Правда, торговля шла не сказать чтоб бойко. Зимой, в сезон праздников, еще можно было кое-что отложить на черный день. А после Восьмого марта до самых майских наступал мертвый сезон.
Зина со вздохом облокотилась на прилавок и уставилась в окно. И немедленно вспомнила навязшую в зубах фразу о вечных российских бедах. Вот она, беда номер один. Знакомьтесь. Российские дороги. Смесь грязи, черного слежавшегося снега и мутной воды с запахом навоза и гнили. Если бы не покосившиеся домишки по обочинам, сложно было бы назвать это серое крошево дорогой. Местом, где должны ездить машины и даже ходить люди. Машинам было проще. Разбрызгивая комья льда, по дороге ехал милицейский «уазик». А навстречу ему пробирался вдоль выщербленных заборов мужчина, изо всех сил стараясь не угодить в лужу.
А вот и беда номер два – дурак, хмыкнула Зина и приготовилась посмотреть незатейливую пьеску из жизни провинциального городка. Мужчина, так некстати вылезший на дорогу, обязан был привлечь внимание милиции. Даже самой недобросовестной. Прохожий был молодым мужчиной, не старше тридцати трех лет от роду. Но молодость не скрашивала ни чрезмерной худобы, ни слишком глубоких морщин на лбу, ни тревожного взгляда темных запавших глаз. Будь мужчина одет поприличнее, может, милицейский наряд и проехал бы мимо. Но потрепанная одежда – кожаная куртка, засаленная на рукавах и воротнике, темно-синие джинсы, края которых превратились в бахрому, – превращала мужчину в крайне подозрительного типа. Портрет довершал брезентовый рюкзак защитного цвета, которых уже лет сто как не шьют. Будь прохожий поумнее – давно нырнул бы в какой-нибудь двор. Но прохожий с упорством улитки тащился вперед, старательно выбирая сухие места.

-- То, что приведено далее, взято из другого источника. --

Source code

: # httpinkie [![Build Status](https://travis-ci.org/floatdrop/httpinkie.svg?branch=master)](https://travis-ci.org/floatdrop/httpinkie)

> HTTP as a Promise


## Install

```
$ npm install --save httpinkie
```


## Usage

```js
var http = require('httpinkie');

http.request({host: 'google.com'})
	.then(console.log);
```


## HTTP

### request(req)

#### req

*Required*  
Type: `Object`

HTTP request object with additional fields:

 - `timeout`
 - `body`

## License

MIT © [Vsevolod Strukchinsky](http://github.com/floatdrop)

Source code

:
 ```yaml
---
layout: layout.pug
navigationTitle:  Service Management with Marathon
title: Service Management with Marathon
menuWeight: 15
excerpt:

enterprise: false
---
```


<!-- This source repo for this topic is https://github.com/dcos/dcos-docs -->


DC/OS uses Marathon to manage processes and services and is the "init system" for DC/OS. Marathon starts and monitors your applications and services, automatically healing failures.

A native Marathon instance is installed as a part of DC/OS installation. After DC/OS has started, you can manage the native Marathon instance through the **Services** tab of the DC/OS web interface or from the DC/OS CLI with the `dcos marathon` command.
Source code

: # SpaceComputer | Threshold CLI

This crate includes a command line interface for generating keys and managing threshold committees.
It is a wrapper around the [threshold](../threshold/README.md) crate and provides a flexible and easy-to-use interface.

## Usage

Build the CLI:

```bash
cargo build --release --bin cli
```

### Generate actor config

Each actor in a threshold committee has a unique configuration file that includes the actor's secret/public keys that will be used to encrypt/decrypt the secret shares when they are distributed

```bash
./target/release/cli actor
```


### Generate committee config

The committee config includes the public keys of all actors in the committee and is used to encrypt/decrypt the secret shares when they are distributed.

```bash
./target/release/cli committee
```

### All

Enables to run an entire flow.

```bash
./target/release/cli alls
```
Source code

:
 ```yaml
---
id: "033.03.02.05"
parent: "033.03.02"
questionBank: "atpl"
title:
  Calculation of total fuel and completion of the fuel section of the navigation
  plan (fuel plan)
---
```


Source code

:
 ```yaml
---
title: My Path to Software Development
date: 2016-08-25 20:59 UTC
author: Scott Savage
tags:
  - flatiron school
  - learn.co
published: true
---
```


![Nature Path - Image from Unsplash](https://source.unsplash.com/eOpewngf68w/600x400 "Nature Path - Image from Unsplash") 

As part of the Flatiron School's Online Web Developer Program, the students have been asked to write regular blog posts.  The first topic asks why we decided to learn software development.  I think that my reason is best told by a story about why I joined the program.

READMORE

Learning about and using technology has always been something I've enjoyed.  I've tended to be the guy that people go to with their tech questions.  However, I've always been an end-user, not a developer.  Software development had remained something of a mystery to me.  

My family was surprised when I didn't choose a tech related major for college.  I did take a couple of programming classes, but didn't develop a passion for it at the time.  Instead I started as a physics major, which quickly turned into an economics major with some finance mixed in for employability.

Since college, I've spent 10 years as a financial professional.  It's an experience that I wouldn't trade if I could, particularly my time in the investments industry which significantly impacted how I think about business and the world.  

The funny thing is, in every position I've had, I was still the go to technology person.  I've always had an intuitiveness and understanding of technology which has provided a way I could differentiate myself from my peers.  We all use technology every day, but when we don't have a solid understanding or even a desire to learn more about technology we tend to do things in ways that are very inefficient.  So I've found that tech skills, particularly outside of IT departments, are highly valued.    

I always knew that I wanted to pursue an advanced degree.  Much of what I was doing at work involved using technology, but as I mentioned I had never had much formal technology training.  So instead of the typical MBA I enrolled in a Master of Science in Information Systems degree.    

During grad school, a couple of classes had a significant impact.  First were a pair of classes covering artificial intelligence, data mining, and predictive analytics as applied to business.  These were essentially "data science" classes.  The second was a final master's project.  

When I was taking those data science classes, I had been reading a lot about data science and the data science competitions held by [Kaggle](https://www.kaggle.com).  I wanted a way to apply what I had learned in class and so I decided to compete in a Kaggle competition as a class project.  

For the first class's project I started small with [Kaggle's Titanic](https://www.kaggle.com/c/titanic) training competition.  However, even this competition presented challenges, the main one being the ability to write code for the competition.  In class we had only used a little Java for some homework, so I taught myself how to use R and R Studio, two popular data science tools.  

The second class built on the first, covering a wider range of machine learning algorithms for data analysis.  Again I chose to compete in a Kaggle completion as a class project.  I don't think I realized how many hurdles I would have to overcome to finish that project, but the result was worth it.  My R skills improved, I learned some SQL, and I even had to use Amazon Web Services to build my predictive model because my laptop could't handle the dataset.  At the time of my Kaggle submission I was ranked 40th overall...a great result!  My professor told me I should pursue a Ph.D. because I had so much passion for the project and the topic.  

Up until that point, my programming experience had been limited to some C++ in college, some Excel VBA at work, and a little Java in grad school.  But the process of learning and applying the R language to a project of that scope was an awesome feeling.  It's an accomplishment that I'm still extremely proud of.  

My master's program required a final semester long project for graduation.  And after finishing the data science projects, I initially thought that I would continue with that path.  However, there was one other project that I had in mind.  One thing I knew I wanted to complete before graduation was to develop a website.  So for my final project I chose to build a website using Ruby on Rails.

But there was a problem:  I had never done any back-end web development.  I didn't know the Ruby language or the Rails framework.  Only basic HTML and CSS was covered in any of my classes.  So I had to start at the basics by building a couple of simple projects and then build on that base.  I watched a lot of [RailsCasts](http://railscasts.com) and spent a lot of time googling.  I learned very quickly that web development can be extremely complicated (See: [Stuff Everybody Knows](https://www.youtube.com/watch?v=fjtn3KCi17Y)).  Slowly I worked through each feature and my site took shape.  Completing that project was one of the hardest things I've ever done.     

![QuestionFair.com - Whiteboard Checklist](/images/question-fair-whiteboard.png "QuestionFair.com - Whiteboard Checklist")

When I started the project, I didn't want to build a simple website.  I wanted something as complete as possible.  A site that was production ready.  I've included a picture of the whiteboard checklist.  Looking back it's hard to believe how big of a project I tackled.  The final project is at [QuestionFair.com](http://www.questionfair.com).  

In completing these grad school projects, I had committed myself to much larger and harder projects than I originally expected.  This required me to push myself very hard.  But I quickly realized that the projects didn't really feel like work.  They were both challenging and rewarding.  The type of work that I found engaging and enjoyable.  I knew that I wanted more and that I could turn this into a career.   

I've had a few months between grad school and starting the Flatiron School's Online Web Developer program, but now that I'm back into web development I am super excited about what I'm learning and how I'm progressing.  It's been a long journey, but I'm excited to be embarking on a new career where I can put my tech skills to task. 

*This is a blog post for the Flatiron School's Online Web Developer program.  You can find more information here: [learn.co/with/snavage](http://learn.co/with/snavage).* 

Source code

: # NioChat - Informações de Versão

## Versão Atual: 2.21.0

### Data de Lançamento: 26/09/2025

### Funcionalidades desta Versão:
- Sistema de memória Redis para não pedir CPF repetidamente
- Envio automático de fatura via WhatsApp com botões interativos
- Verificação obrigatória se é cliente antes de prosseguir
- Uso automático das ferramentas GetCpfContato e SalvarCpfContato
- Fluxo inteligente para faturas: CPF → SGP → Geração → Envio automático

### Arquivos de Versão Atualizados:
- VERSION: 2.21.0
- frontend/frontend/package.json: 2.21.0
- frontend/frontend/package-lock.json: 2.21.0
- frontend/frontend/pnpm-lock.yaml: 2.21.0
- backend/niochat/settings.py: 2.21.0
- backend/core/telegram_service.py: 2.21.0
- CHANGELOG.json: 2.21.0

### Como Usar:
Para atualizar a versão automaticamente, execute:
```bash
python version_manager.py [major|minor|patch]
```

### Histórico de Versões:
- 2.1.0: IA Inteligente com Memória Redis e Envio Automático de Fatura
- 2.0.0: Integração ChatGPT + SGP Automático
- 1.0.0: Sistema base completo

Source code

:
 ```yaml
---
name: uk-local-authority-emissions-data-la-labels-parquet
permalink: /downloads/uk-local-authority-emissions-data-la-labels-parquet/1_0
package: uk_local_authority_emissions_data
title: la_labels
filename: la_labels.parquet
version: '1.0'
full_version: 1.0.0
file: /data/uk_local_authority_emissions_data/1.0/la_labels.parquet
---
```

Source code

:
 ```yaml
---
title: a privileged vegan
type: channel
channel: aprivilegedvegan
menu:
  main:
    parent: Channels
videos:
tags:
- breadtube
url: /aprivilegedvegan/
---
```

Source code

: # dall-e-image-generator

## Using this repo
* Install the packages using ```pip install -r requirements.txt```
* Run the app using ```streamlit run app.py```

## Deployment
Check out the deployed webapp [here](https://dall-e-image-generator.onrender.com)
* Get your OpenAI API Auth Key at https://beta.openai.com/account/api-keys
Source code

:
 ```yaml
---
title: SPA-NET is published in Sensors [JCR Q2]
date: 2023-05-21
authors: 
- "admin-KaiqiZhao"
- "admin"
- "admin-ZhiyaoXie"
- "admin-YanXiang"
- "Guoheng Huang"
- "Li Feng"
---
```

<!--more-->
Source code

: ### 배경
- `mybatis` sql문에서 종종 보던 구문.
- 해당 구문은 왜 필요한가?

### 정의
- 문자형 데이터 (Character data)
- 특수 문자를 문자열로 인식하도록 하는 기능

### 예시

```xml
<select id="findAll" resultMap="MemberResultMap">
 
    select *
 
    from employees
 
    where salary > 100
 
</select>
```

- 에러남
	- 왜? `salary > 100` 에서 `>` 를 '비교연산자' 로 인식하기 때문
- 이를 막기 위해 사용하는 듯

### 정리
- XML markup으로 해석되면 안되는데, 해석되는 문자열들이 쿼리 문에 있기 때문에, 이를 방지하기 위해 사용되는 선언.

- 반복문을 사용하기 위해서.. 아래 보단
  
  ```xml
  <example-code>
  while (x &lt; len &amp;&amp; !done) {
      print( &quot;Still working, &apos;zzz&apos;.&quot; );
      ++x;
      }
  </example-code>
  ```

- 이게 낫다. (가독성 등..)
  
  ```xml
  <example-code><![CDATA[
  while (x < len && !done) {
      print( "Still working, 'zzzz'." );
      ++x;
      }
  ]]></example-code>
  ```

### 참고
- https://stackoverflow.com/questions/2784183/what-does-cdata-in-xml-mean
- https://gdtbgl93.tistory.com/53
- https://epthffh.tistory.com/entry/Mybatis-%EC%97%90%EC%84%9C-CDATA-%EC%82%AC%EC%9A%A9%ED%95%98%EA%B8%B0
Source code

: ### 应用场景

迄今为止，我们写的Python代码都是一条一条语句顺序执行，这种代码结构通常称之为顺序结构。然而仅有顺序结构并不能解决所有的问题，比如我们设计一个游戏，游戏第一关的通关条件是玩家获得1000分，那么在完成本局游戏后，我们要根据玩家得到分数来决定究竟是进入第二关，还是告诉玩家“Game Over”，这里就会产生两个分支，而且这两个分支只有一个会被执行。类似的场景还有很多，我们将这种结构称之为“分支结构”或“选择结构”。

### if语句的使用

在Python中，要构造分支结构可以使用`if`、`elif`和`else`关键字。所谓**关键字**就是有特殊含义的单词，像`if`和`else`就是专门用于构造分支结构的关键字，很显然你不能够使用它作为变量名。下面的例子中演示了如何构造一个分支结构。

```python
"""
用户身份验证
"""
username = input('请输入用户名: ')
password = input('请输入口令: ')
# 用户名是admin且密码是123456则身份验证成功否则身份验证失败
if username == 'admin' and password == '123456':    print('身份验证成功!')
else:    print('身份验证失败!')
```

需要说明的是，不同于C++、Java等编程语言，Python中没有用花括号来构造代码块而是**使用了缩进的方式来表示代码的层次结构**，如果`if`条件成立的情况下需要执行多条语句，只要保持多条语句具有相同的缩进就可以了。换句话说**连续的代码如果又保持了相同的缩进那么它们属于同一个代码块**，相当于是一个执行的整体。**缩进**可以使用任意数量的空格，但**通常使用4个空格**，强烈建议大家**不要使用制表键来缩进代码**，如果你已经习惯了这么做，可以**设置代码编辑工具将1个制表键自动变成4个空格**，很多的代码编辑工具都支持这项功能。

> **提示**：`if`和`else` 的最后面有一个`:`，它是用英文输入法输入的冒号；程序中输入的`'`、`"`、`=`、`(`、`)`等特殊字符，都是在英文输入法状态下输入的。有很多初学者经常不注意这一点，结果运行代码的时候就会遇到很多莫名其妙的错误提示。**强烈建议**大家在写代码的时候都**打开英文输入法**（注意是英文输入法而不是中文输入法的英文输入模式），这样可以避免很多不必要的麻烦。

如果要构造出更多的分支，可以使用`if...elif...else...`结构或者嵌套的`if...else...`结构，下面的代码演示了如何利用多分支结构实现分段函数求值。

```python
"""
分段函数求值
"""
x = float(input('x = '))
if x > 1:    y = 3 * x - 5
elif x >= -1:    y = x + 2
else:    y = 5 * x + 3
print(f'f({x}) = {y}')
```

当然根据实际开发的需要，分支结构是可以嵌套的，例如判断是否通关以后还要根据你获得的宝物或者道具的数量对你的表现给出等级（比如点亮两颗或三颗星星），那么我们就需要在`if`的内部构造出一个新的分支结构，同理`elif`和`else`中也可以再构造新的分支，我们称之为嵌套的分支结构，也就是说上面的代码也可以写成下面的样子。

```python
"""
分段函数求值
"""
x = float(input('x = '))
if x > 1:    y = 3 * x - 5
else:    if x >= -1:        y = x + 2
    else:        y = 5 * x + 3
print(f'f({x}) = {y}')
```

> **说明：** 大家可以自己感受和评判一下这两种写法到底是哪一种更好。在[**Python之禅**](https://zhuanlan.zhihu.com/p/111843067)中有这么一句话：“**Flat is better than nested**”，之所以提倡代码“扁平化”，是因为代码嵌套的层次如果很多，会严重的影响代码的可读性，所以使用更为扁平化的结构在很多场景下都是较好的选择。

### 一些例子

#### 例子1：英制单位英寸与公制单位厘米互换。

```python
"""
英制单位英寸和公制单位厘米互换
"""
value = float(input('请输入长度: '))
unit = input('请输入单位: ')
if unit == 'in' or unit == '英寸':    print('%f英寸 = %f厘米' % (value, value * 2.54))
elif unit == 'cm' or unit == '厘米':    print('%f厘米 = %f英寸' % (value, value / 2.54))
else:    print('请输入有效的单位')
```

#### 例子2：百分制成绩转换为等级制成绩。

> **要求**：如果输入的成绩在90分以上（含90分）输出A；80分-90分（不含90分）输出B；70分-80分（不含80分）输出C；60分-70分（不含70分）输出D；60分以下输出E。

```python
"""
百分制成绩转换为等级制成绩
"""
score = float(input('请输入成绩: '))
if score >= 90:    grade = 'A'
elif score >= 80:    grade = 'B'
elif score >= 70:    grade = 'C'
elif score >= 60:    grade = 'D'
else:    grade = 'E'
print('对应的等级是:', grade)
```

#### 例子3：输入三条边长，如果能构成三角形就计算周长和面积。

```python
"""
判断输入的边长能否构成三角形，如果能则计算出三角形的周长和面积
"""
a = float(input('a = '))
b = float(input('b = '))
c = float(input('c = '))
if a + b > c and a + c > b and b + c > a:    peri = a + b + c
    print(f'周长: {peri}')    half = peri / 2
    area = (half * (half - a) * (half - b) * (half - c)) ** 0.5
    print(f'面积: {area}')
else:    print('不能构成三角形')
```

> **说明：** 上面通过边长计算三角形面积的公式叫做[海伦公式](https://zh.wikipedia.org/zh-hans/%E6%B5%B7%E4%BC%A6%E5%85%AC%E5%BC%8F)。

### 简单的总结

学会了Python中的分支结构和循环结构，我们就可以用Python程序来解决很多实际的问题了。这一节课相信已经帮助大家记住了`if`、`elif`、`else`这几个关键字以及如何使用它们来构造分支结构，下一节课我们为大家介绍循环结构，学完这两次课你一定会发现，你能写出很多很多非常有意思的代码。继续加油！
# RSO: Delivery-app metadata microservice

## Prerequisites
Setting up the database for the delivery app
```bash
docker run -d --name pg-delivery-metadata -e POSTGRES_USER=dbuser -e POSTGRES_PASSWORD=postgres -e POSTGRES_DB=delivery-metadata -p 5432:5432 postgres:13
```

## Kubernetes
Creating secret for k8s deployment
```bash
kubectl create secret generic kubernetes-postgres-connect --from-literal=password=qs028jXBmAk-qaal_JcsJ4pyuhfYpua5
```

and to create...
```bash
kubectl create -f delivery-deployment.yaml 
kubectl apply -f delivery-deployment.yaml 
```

«Уазик» притормозил, обдав мужчину веером черных брызг. Из машины выпрыгнул участковый, отдал честь и что-то сказал мужчине. Слов Зина не слышала, но не сомневалась, что милиционеру срочно понадобились документы прохожего. Мужчина повел себя странно. Вместо того чтобы изобразить на лице испуг и дрожащими руками долго ковыряться в брезентовом рюкзаке, мужчина быстро вынул из внутреннего кармана куртки паспорт и протянул участковому.
Глава вторая
Ваня стоял посреди кухни в таком виде, словно на него сошла грязевая лавина. В земле было все: волосы, лицо, шея, воротник рубашки... У дверей валялись сброшенные второпях кроссовки, облепленные грязью. Даже на носки налипли коричневые влажные комки глины.
– О господи! – ахнула Галя. – Где ты вывозился? Что ты делал?
Ваня зло зыркнул на мать и мрачно ответил:
– Ничего.
– Хорошенькое ничего! – рявкнула Галя, представив, сколько времени уйдет на стирку этого «ничего». – Больше у меня гулять не пойдешь. Дома будешь сидеть, ясно? – Хорошее настроение как корова языком слизала. Да и откуда бы взяться хорошему настроению, когда сын родной матери хамит? Если его кто побил, она-то в чем виновата? Драться не научила? Так для этого отец есть. – Я тебя в чулане запру, если ты не скажешь, где был!